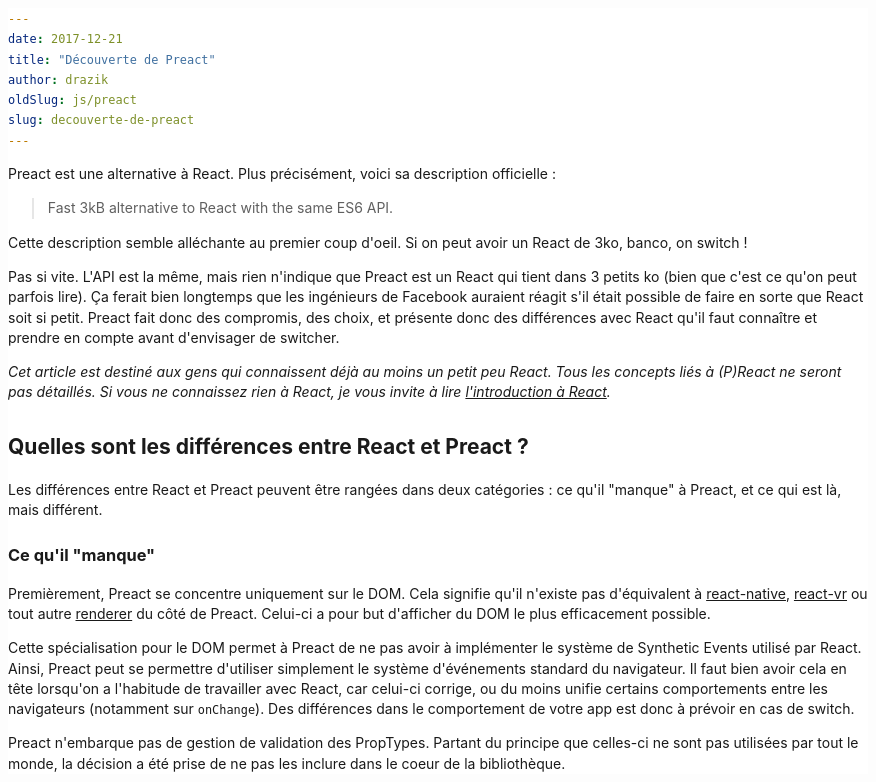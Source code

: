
 ```yaml
---
date: 2017-12-21
title: "Découverte de Preact"
author: drazik
oldSlug: js/preact
slug: decouverte-de-preact
---
```


Preact est une alternative à React. Plus précisément, voici sa description
officielle :

> Fast 3kB alternative to React with the same ES6 API.

Cette description semble alléchante au premier coup d'oeil. Si on peut avoir un
React de 3ko, banco, on switch !

Pas si vite. L'API est la même, mais rien n'indique que Preact est un React qui
tient dans 3 petits ko (bien que c'est ce qu'on peut parfois lire). Ça ferait
bien longtemps que les ingénieurs de Facebook auraient réagit s'il était
possible de faire en sorte que React soit si petit. Preact fait donc des
compromis, des choix, et présente donc des différences avec React qu'il faut
connaître et prendre en compte avant d'envisager de switcher.

_Cet article est destiné aux gens qui connaissent déjà au moins un petit peu
React. Tous les concepts liés à (P)React ne seront pas détaillés. Si vous ne
connaissez rien à React, je vous invite à lire
[l'introduction à React](/fr/articles/js/react/)._

## Quelles sont les différences entre React et Preact ?

Les différences entre React et Preact peuvent être rangées dans deux catégories
: ce qu'il "manque" à Preact, et ce qui est là, mais différent.

### Ce qu'il "manque"

Premièrement, Preact se concentre uniquement sur le DOM. Cela signifie qu'il
n'existe pas d'équivalent à
[react-native](https://facebook.github.io/react-native/),
[react-vr](https://facebook.github.io/react-vr/) ou tout autre
[renderer](http://iamdustan.com/react-renderers/) du côté de Preact. Celui-ci a
pour but d'afficher du DOM le plus efficacement possible.

Cette spécialisation pour le DOM permet à Preact de ne pas avoir à implémenter
le système de Synthetic Events utilisé par React. Ainsi, Preact peut se
permettre d'utiliser simplement le système d'événements standard du navigateur.
Il faut bien avoir cela en tête lorsqu'on a l'habitude de travailler avec React,
car celui-ci corrige, ou du moins unifie certains comportements entre les
navigateurs (notamment sur `onChange`). Des différences dans le comportement de
votre app est donc à prévoir en cas de switch.

Preact n'embarque pas de gestion de validation des PropTypes. Partant du
principe que celles-ci ne sont pas utilisées par tout le monde, la décision a
été prise de ne pas les inclure dans le coeur de la bibliothèque.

* * * * *

AIM OF THE TASK: Reproduce the full listing verbatim so that only the pictures are missing.

YOUR SOLUTION:
Source code

:
 ```yaml
---
date: 2017-12-21
title: "Découverte de Preact"
author: drazik
oldSlug: js/preact
slug: decouverte-de-preact
---
```


Preact est une alternative à React. Plus précisément, voici sa description
officielle :

> Fast 3kB alternative to React with the same ES6 API.

Cette description semble alléchante au premier coup d'oeil. Si on peut avoir un
React de 3ko, banco, on switch !

Pas si vite. L'API est la même, mais rien n'indique que Preact est un React qui
tient dans 3 petits ko (bien que c'est ce qu'on peut parfois lire). Ça ferait
bien longtemps que les ingénieurs de Facebook auraient réagit s'il était
possible de faire en sorte que React soit si petit. Preact fait donc des
compromis, des choix, et présente donc des différences avec React qu'il faut
connaître et prendre en compte avant d'envisager de switcher.

_Cet article est destiné aux gens qui connaissent déjà au moins un petit peu
React. Tous les concepts liés à (P)React ne seront pas détaillés. Si vous ne
connaissez rien à React, je vous invite à lire
[l'introduction à React](/fr/articles/js/react/)._

## Quelles sont les différences entre React et Preact ?

Les différences entre React et Preact peuvent être rangées dans deux catégories
: ce qu'il "manque" à Preact, et ce qui est là, mais différent.

### Ce qu'il "manque"

Premièrement, Preact se concentre uniquement sur le DOM. Cela signifie qu'il
n'existe pas d'équivalent à
[react-native](https://facebook.github.io/react-native/),
[react-vr](https://facebook.github.io/react-vr/) ou tout autre
[renderer](http://iamdustan.com/react-renderers/) du côté de Preact. Celui-ci a
pour but d'afficher du DOM le plus efficacement possible.

Cette spécialisation pour le DOM permet à Preact de ne pas avoir à implémenter
le système de Synthetic Events utilisé par React. Ainsi, Preact peut se
permettre d'utiliser simplement le système d'événements standard du navigateur.
Il faut bien avoir cela en tête lorsqu'on a l'habitude de travailler avec React,
car celui-ci corrige, ou du moins unifie certains comportements entre les
navigateurs (notamment sur `onChange`). Des différences dans le comportement de
votre app est donc à prévoir en cas de switch.

Preact n'embarque pas de gestion de validation des PropTypes. Partant du
principe que celles-ci ne sont pas utilisées par tout le monde, la décision a
été prise de ne pas les inclure dans le coeur de la bibliothèque.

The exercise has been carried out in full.